Make energy harder and harder to obtain and the outcome is inevitable.
The problem is not that real technological solutions are not available, it is the fear that humanity will continue to actually progress and prosper if those solutions are not obstructed.
Lack of faith that the future can be bright and unlimited has engendered this postmodernist nihilism. Its adherents are the ones who have gained power by pretending they really like the common man.
A post about the brilliance of Ford, and Deming proving Ford was right only indirectly makes the same point. Better to be as explicit on the subject as possible. Unless, of course, you’re paranoid of being called paranoid. Well, then, never mind. :)
If memory serves (and we are talking 20-30 years back now, damn, I can’t be that old…anyhow…) We were taught about Dr. Deming in the training received when becoming a QAR (Quality Assurance Rep). I found it interesting at the time, and still do now, that we in the Navy had been embracing Deming for sometime, while the civilians were doing little but pointing and laughing.

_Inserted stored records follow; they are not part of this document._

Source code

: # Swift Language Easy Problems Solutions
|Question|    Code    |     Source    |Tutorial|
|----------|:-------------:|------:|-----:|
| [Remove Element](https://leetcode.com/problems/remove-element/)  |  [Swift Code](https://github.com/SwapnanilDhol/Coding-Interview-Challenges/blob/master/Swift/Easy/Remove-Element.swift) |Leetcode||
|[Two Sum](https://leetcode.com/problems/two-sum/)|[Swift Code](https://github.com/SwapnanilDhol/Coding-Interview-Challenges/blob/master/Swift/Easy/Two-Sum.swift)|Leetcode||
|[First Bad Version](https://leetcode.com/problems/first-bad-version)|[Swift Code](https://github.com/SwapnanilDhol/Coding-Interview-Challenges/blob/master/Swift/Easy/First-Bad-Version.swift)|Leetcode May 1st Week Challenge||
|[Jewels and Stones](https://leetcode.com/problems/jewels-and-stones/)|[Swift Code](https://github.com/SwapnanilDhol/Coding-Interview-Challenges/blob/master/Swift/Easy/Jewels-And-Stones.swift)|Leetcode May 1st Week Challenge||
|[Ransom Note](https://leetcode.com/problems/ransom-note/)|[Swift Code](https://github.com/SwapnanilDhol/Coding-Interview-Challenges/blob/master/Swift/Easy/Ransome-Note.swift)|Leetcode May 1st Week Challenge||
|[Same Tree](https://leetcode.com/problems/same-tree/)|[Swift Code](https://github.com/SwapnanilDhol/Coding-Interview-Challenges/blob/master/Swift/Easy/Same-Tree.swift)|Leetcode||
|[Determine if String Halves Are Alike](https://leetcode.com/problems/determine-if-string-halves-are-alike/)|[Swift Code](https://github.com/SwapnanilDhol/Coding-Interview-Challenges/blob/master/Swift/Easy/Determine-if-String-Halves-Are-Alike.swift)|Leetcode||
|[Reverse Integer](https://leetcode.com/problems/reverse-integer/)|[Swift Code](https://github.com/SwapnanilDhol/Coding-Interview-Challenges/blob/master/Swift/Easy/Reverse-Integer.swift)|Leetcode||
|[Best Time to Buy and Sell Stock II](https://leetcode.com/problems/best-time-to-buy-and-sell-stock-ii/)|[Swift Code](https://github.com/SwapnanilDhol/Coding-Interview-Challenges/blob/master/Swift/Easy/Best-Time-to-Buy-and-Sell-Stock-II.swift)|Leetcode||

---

I knew about Deming but I studied Japan in both undergrad and grad school :) Also because the department I worked for at IUPUI was at the time forced to work to TQM, which was a total crock in our line of work.

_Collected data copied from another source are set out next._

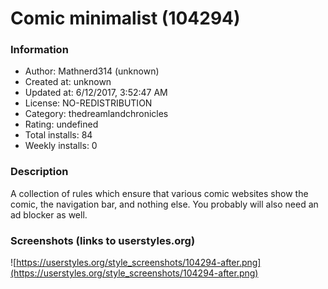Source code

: # Comic minimalist (104294)

### Information
- Author: Mathnerd314 (unknown)
- Created at: unknown
- Updated at: 6/12/2017, 3:52:47 AM
- License: NO-REDISTRIBUTION
- Category: thedreamlandchronicles
- Rating: undefined
- Total installs: 84
- Weekly installs: 0


### Description
A collection of rules which ensure that various comic websites show the comic, the navigation bar, and nothing else. You probably will also need an ad blocker as well.


### Screenshots (links to userstyles.org)
![https://userstyles.org/style_screenshots/104294-after.png](https://userstyles.org/style_screenshots/104294-after.png)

While I am far from convinced of the abiogenic hypothesis, I would like to see Schmaht people stop talking about fossil fuels and start talking about hydrocarbon fuels, which is — whether or not your hydrocarbon comes from dead dinosaurs — more accurate a description and also permits freer thinking about the matter.
It should come as a small surprise that, since hydrogen and carbon are, if not THE most abundant elements, certainly AMONG the most abundant.

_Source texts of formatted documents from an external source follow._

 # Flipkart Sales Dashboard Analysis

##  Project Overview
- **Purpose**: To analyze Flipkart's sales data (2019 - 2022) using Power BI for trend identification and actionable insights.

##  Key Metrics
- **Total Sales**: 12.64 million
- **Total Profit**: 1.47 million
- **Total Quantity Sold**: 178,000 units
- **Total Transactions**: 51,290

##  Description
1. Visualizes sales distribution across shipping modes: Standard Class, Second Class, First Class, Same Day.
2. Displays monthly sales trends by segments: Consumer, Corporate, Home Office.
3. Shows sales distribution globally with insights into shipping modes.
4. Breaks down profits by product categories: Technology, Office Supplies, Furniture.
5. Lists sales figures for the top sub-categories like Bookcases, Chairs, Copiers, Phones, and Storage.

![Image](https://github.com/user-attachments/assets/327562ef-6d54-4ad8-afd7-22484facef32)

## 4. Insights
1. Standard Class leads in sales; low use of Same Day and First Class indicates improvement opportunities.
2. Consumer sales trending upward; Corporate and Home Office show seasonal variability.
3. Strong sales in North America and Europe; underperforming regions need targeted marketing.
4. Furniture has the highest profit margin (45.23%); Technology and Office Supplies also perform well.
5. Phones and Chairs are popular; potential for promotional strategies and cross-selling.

It stands to reason, therefore, that this insistence on so-called “fossil” fuels’ being the sole source of hydrocarbon fuels is limiting and counterproductive.
Just a thought for your Daily Dialectic.
M
A little more blood-letting should remove those bad humours..
A little blood-letting should remove those bad humours..
I read the Ford book many years ago. I had forgotten about it until you mentioned it. A great read.
I just jumped over and added it for free to my Kindle. The notion his book would be going gratis would piss old Henry off to no end.
Actually, I bet it wouldn’t. Apparently he gave copies away, trying to clue people into the fact that industry could work.
Great tip, Og. I’m only a few pages into it and he’s already tearing apart the so-called reformers. This book reads like it was written today, warning of ol’ Jug Ears and his ilk.
Downloaded; will start on it when get the backlog cut down some.
One of my favorite arguments: “Yeah, your electric car will be wonderful, except WHERE DO YOU PLAN TO GET ALL THE ENERGY TO RECHARGE ALL OF THEM? Especially since you and your lord Obama want to keep shutting generators down?”
I have yet to get an answer other than “Charge them at night when there’s excess capacity!” They don’t like it when I point out that
A: If you do that, there’s no more excess, you’re still short, and
B: THEN where does the stuff come from?